What’s a theologian? Someone quipped that a theologian studies anyone with the name “Theo” in it like “Theodore” or “Theophilus.” The guy was right about studying but wrong about the subject. A theologian studies whatever can be studied about “theos,” God.

Well, all reality–virtual, artificial, actual–can be theologically addressed and processed in reference to God. Whatever he is, whatever that is, there’s nothing that is not theological. Like in the movies, right? We are watching the shapers of culture, virtues, and verbiage–those makers of language. Right now in tragic comedy or comedic tragedy, in love and thunder.

At the 21st century, the third decade, we’re trying to live without reference to God and he keeps sneaking into our conscience, in imagination, fantasy and creation from earth to space and cosmic spanning fantasy, sci-fi, and in circumstances which we pursue inner peace. The problem is that the theological deficiency of the movie should not take over us. That God seems distant and calloused and selfish. I sympathize with God’s reaction. That kind of God needs to die. He is worthy of death. Let’s kill him.

However, I want you to consider a fallacy in which we may fall. It’s called logic: tactic one, the You Too fallacy. It is possible that in the movie we blame him because we are just that way in retort. Yes, we are distant from him, so we accuse him of being distant from us. Like in prayer, we want him to act the way we want and timing and guess what? He does not do that. And therefore, we accuse him of being distant.
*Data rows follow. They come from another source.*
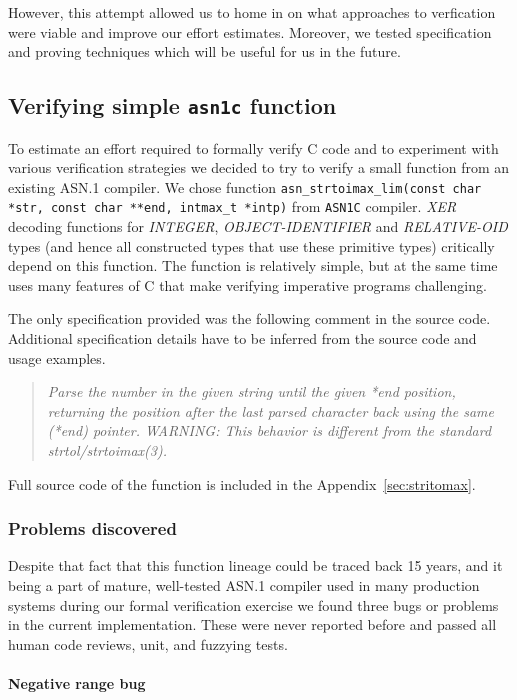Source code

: \documentclass[acmsmall,nonacm]{acmart}
\begin{document}
However, this attempt allowed us to home in on what approaches
to verfication were viable and improve our effort estimates. Moreover, we tested specification and proving techniques which will be useful for us in the future.

\subsection{Verifying simple  \texttt{asn1c} function}

To estimate an effort required to formally verify C code and to
experiment with various verification strategies we decided to try to
verify a small function from an existing ASN.1 compiler. We chose
function \texttt{asn\_strtoimax\_lim(const char *str, const char
  **end, intmax\_t *intp)} from \texttt{ASN1C} compiler.  \emph{XER}
decoding functions for \emph{INTEGER}, \emph{OBJECT-IDENTIFIER} and
\emph{RELATIVE-OID} types (and hence all constructed types that use
these primitive types) critically depend on this function. The
function is relatively simple, but at the same time uses many features
of C that make verifying imperative programs challenging.

The only specification provided was the following comment in the
source code. Additional specification details have to be inferred from
the source code and usage examples.

\begin{quote}
 { \it Parse the number in the given string until the given *end position,
 returning the position after the last parsed character back using the
 same (*end) pointer.
 WARNING: This behavior is different from the standard strtol/strtoimax(3). }
\end{quote}

Full source code of the function is included in the Appendix~\ref{sec:stritomax}.

\subsubsection{Problems discovered}

Despite that fact that this function lineage could be traced back 15
years, and it being a part of mature, well-tested ASN.1 compiler used
in many production systems during our formal verification exercise we
found three bugs or problems in the current implementation. These were
never reported before and passed all human code reviews, unit, and
fuzzying tests.
  
\paragraph{Negative range bug}
\end{document}
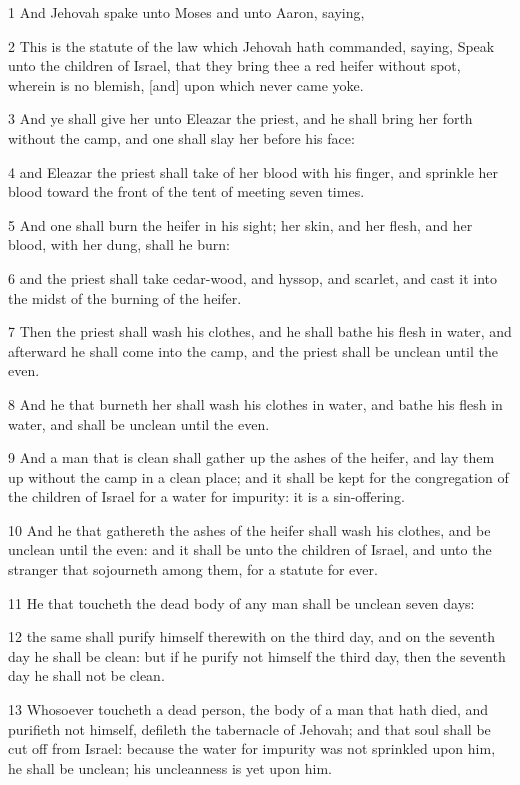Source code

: \par 1 And Jehovah spake unto Moses and unto Aaron, saying,
\par 2 This is the statute of the law which Jehovah hath commanded, saying, Speak unto the children of Israel, that they bring thee a red heifer without spot, wherein is no blemish, [and] upon which never came yoke.
\par 3 And ye shall give her unto Eleazar the priest, and he shall bring her forth without the camp, and one shall slay her before his face:
\par 4 and Eleazar the priest shall take of her blood with his finger, and sprinkle her blood toward the front of the tent of meeting seven times.
\par 5 And one shall burn the heifer in his sight; her skin, and her flesh, and her blood, with her dung, shall he burn:
\par 6 and the priest shall take cedar-wood, and hyssop, and scarlet, and cast it into the midst of the burning of the heifer.
\par 7 Then the priest shall wash his clothes, and he shall bathe his flesh in water, and afterward he shall come into the camp, and the priest shall be unclean until the even.
\par 8 And he that burneth her shall wash his clothes in water, and bathe his flesh in water, and shall be unclean until the even.
\par 9 And a man that is clean shall gather up the ashes of the heifer, and lay them up without the camp in a clean place; and it shall be kept for the congregation of the children of Israel for a water for impurity: it is a sin-offering.
\par 10 And he that gathereth the ashes of the heifer shall wash his clothes, and be unclean until the even: and it shall be unto the children of Israel, and unto the stranger that sojourneth among them, for a statute for ever.
\par 11 He that toucheth the dead body of any man shall be unclean seven days:
\par 12 the same shall purify himself therewith on the third day, and on the seventh day he shall be clean: but if he purify not himself the third day, then the seventh day he shall not be clean.
\par 13 Whosoever toucheth a dead person, the body of a man that hath died, and purifieth not himself, defileth the tabernacle of Jehovah; and that soul shall be cut off from Israel: because the water for impurity was not sprinkled upon him, he shall be unclean; his uncleanness is yet upon him.
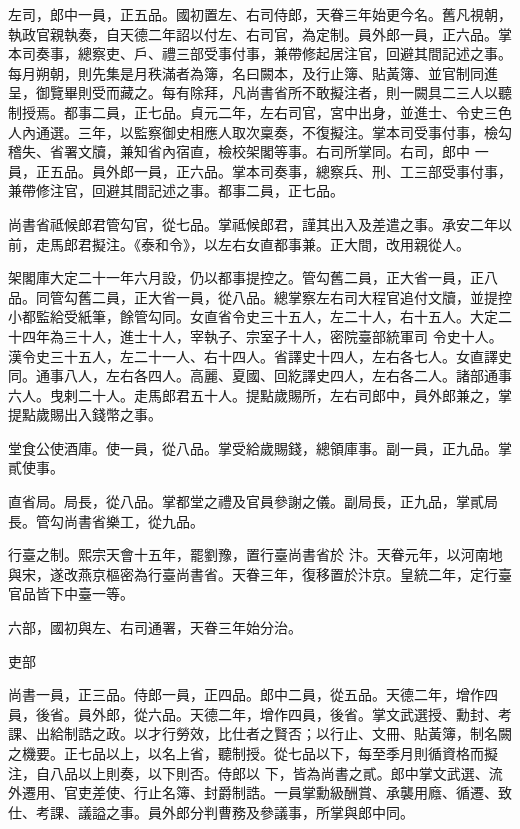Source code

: \begin{pinyinscope}
 左司，郎中一員，正五品。國初置左、右司侍郎，天眷三年始更今名。舊凡視朝，執政官親執奏，自天德二年詔以付左、右司官，為定制。員外郎一員，正六品。掌本司奏事，總察吏、戶、禮三部受事付事，兼帶修起居注官，回避其間記述之事。每月朔朝，則先集是月秩滿者為簿，名曰闕本，及行止簿、貼黃簿、並官制同進呈，御覽畢則受而藏之。每有除拜，凡尚書省所不敢擬注者，則一闕具二三人以聽制授焉。都事二員，正七品。貞元二年，左右司官，宮中出身，並進士、令史三色人內通選。三年，以監察御史相應人取次稟奏，不復擬注。掌本司受事付事，檢勾稽失、省署文牘，兼知省內宿直，檢校架閣等事。右司所掌同。右司，郎中
 一員，正五品。員外郎一員，正六品。掌本司奏事，總察兵、刑、工三部受事付事，兼帶修注官，回避其間記述之事。都事二員，正七品。



 尚書省祗候郎君管勾官，從七品。掌祗候郎君，謹其出入及差遣之事。承安二年以前，走馬郎君擬注。《泰和令》，以左右女直都事兼。正大間，改用親從人。



 架閣庫大定二十一年六月設，仍以都事提控之。管勾舊二員，正大省一員，正八品。同管勾舊二員，正大省一員，從八品。總掌察左右司大程官追付文牘，並提控小都監給受紙筆，餘管勾同。女直省令史三十五人，左二十人，右十五人。大定二十四年為三十人，進士十人，宰執子、宗室子十人，密院臺部統軍司
 令史十人。漢令史三十五人，左二十一人、右十四人。省譯史十四人，左右各七人。女直譯史同。通事八人，左右各四人。高麗、夏國、回紇譯史四人，左右各二人。諸部通事六人。曳剌二十人。走馬郎君五十人。提點歲賜所，左右司郎中，員外郎兼之，掌提點歲賜出入錢幣之事。



 堂食公使酒庫。使一員，從八品。掌受給歲賜錢，總領庫事。副一員，正九品。掌貳使事。



 直省局。局長，從八品。掌都堂之禮及官員參謝之儀。副局長，正九品，掌貳局長。管勾尚書省樂工，從九品。



 行臺之制。熙宗天會十五年，罷劉豫，置行臺尚書省於
 汴。天眷元年，以河南地與宋，遂改燕京樞密為行臺尚書省。天眷三年，復移置於汴京。皇統二年，定行臺官品皆下中臺一等。



 六部，國初與左、右司通署，天眷三年始分治。



 吏部



 尚書一員，正三品。侍郎一員，正四品。郎中二員，從五品。天德二年，增作四員，後省。員外郎，從六品。天德二年，增作四員，後省。掌文武選授、勳封、考課、出給制誥之政。以才行勞效，比仕者之賢否；以行止、文冊、貼黃簿，制名闕之機要。正七品以上，以名上省，聽制授。從七品以下，每至季月則循資格而擬注，自八品以上則奏，以下則否。侍郎以
 下，皆為尚書之貳。郎中掌文武選、流外遷用、官吏差使、行止名簿、封爵制誥。一員掌勳級酬賞、承襲用廕、循遷、致仕、考課、議謚之事。員外郎分判曹務及參議事，所掌與郎中同。




\end{pinyinscope}
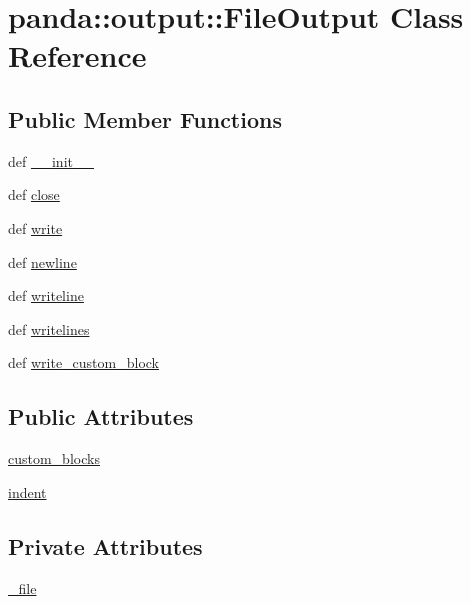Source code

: \hypertarget{classpanda_1_1output_1_1FileOutput}{
\section{panda::output::FileOutput Class Reference}
\label{classpanda_1_1output_1_1FileOutput}
}
\subsection*{Public Member Functions}
\begin{DoxyCompactItemize}
\item 
def \hyperlink{classpanda_1_1output_1_1FileOutput_a2f1decc6bb966da75d2d43a1dccf2056}{\_\-\_\-init\_\-\_\-}
\item 
def \hyperlink{classpanda_1_1output_1_1FileOutput_a0834ae21cba566b60d8e642a18a22aea}{close}
\item 
def \hyperlink{classpanda_1_1output_1_1FileOutput_ad5e62836f30b0d232e5ce5e7afc8a82c}{write}
\item 
def \hyperlink{classpanda_1_1output_1_1FileOutput_ae52305e0db6d0b877d1b714a5273925e}{newline}
\item 
def \hyperlink{classpanda_1_1output_1_1FileOutput_a00ecf28f1f063ea4d86f567e0e972140}{writeline}
\item 
def \hyperlink{classpanda_1_1output_1_1FileOutput_afb1fa8ac2ea75e019c60ea695419bc8a}{writelines}
\item 
def \hyperlink{classpanda_1_1output_1_1FileOutput_a2c4b2e7a79be29764ba9fadf21270b46}{write\_\-custom\_\-block}
\end{DoxyCompactItemize}
\subsection*{Public Attributes}
\begin{DoxyCompactItemize}
\item 
\hyperlink{classpanda_1_1output_1_1FileOutput_a7a9b1d5296a5834e2e8661ebdbeb2530}{custom\_\-blocks}
\item 
\hyperlink{classpanda_1_1output_1_1FileOutput_aa46d6950b0cbba097fdb4bce1e8d4623}{indent}
\end{DoxyCompactItemize}
\subsection*{Private Attributes}
\begin{DoxyCompactItemize}
\item 
\hyperlink{classpanda_1_1output_1_1FileOutput_a3f69760ce924551983fe226b06007251}{\_\-file}
\end{DoxyCompactItemize}


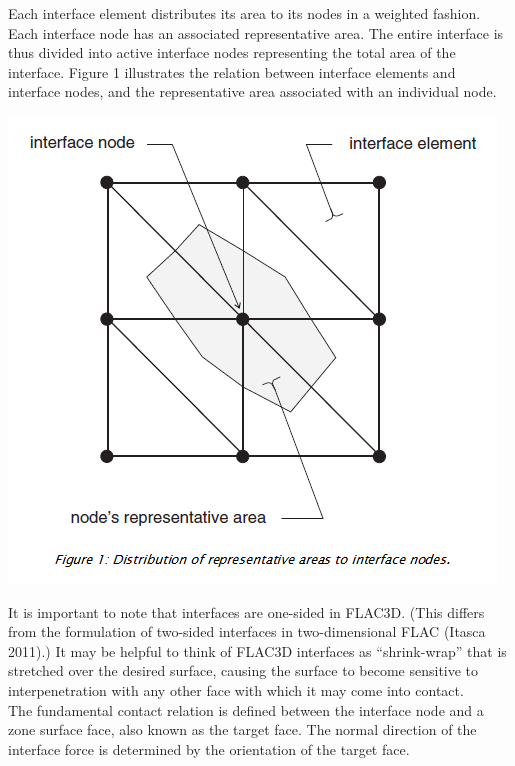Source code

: \documentclass[a4paper, nobind]{templates/ociamthesis}
\begin{document}
Each interface element distributes its area to its nodes in a weighted
fashion. Each interface node has an associated representative area. The
entire interface is thus divided into active interface nodes
representing the total area of the interface. Figure 1 illustrates the
relation between interface elements and interface nodes, and the
representative area associated with an individual node.

\includegraphics[width=1\linewidth]{myfigureeeeee/interface-formulation}

It is important to note that interfaces are one-sided in FLAC3D. (This
differs from the formulation of two-sided interfaces in two-dimensional
FLAC (Itasca 2011).) It may be helpful to think of FLAC3D interfaces as
``shrink-wrap'' that is stretched over the desired surface, causing the
surface to become sensitive to interpenetration with any other face with
which it may come into contact.\\

The fundamental contact relation is defined between the interface node
and a zone surface face, also known as the target face. The normal
direction of the interface force is determined by the orientation of the
target face.\\
\end{document}
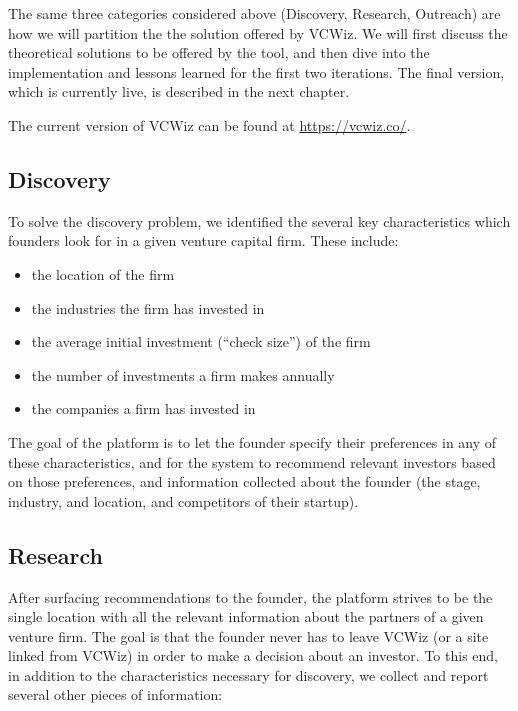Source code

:The same three categories considered above (Discovery, Research, Outreach) are how we will partition the the solution offered by VCWiz. We will first discuss the theoretical solutions to be offered by the tool, and then dive into the implementation and lessons learned for the first two iterations. The final version, which is currently live, is described in the next chapter.

The current version of VCWiz can be found at \url{https://vcwiz.co/}.

\subsection{Discovery}

To solve the discovery problem, we identified the several key characteristics which founders look for in a given venture capital firm. These include:

\begin{itemize}
  \item the location of the firm
  \item the industries the firm has invested in
  \item the average initial investment (``check size'') of the firm
  \item the number of investments a firm makes annually
  \item the companies a firm has invested in
\end{itemize}

The goal of the platform is to let the founder specify their preferences in any of these characteristics, and for the system to recommend relevant investors based on those preferences, and information collected about the founder (the stage, industry, and location, and competitors of their startup).

\subsection{Research}

After surfacing recommendations to the founder, the platform strives to be the single location with all the relevant information about the partners of a given venture firm. The goal is that the founder never has to leave VCWiz (or a site linked from VCWiz) in order to make a decision about an investor. To this end, in addition to the characteristics necessary for discovery, we collect and report several other pieces of information:

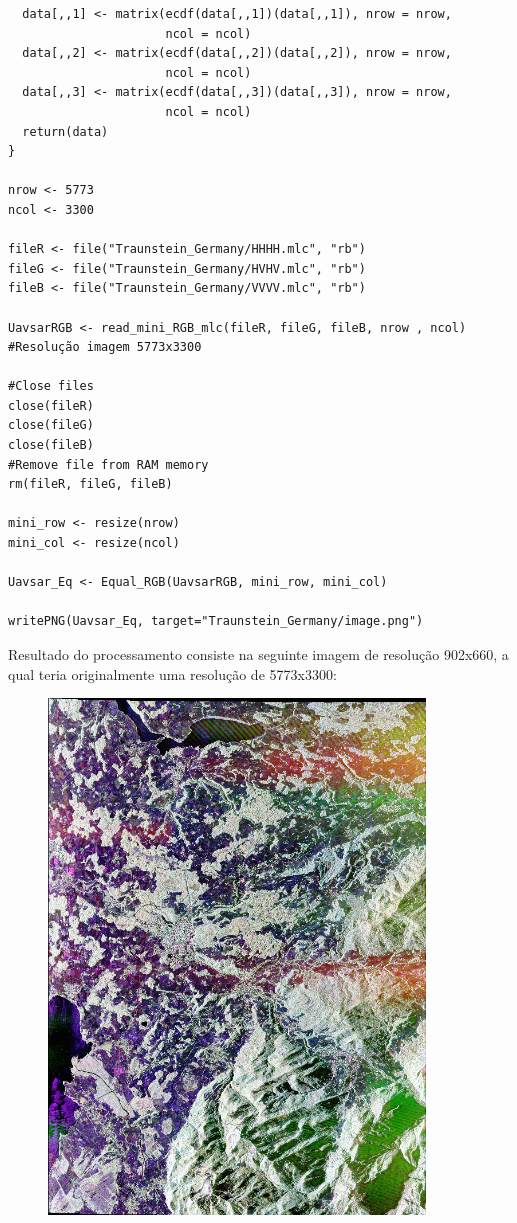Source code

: \documentclass[12pt]{article}
\begin{document}
\begin{verbatim}
  data[,,1] <- matrix(ecdf(data[,,1])(data[,,1]), nrow = nrow,
                      ncol = ncol)
  data[,,2] <- matrix(ecdf(data[,,2])(data[,,2]), nrow = nrow,
                      ncol = ncol)
  data[,,3] <- matrix(ecdf(data[,,3])(data[,,3]), nrow = nrow,
                      ncol = ncol)  
  return(data)
}

nrow <- 5773
ncol <- 3300

fileR <- file("Traunstein_Germany/HHHH.mlc", "rb")
fileG <- file("Traunstein_Germany/HVHV.mlc", "rb")
fileB <- file("Traunstein_Germany/VVVV.mlc", "rb")

UavsarRGB <- read_mini_RGB_mlc(fileR, fileG, fileB, nrow , ncol) #Resolução imagem 5773x3300

#Close files
close(fileR)
close(fileG)
close(fileB)
#Remove file from RAM memory
rm(fileR, fileG, fileB)

mini_row <- resize(nrow)
mini_col <- resize(ncol)

Uavsar_Eq <- Equal_RGB(UavsarRGB, mini_row, mini_col)

writePNG(Uavsar_Eq, target="Traunstein_Germany/image.png")

\end{verbatim}

Resultado do processamento consiste na seguinte imagem de resolução 902x660, a qual teria originalmente uma resolução de 5773x3300:

\begin{figure}[!ht]
	\begin{center}
		\includegraphics[width = 100mm, scale = 0.5]{../../Images/Report_05_18/traunstein_05_18}
	\end{center}
\end{figure}
\end{document}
Or, we’re angry with him for that lack of response. Our failed attempts to get him to perform shows that he’s angry with us. We blame him for not relating to us in the way we want him to relate to us when he wants us to relate to him in the way he wants us to relate to him.

Now what about God’s callousness? He’s not only distant and selfish, he seems uncaring, apathetic toward our needs. And since we are selfish to the core, we charge him with selfishness. He seems to be using us for his own egotistical and hedonistic needs.

You see, my friend, your heart is not only a god factory–creating, manufacturing gods for your purposes of whatever ways you want in whatever forms you want–but a god butchery: you kill God for not performing the ways you want him to perform for the reasons you created him.

Instead, what if God was not distant? What if indeed there was a God who is always present? Who reaches out to us across the essential distance. He is infinite and finite across the mortal distance. Beyond our lostness, he looks at us and says I want to rescue you. Can that actually distant God be present to us? This patently callous God come down to us tiny creatures? This seemingly selfish God save us from our anger toward him and his anger toward us?

I’ve got good news for you. There’s one such person. I’d like to point you to a phrase in the English language, which is both a given name and a nickname. It’s the phrase “God with us.” God with us, across the distance, caring for us, unselfishly, because he loved us. That’s the name which was given to Jesus.

He appeased the anger of God against the human race when we clenched our fists and practiced the You Too fallacy. We suppressed what we knew about God in our god factories, in our god butcheries.

Here is the theological reaction: this God cared for you, gave himself up for you, he sent his only Son for you, so we can have eternal salvation.

In a reversal, the sad twist, even this God was killed by us; he died at human hands. But fortunately, not in sci-fi, fantasy Marvel but in historical time [and] geographical space. He rose from the dead to show us that God loved us and that we can love him and that we can love our neighbor as we love ourselves.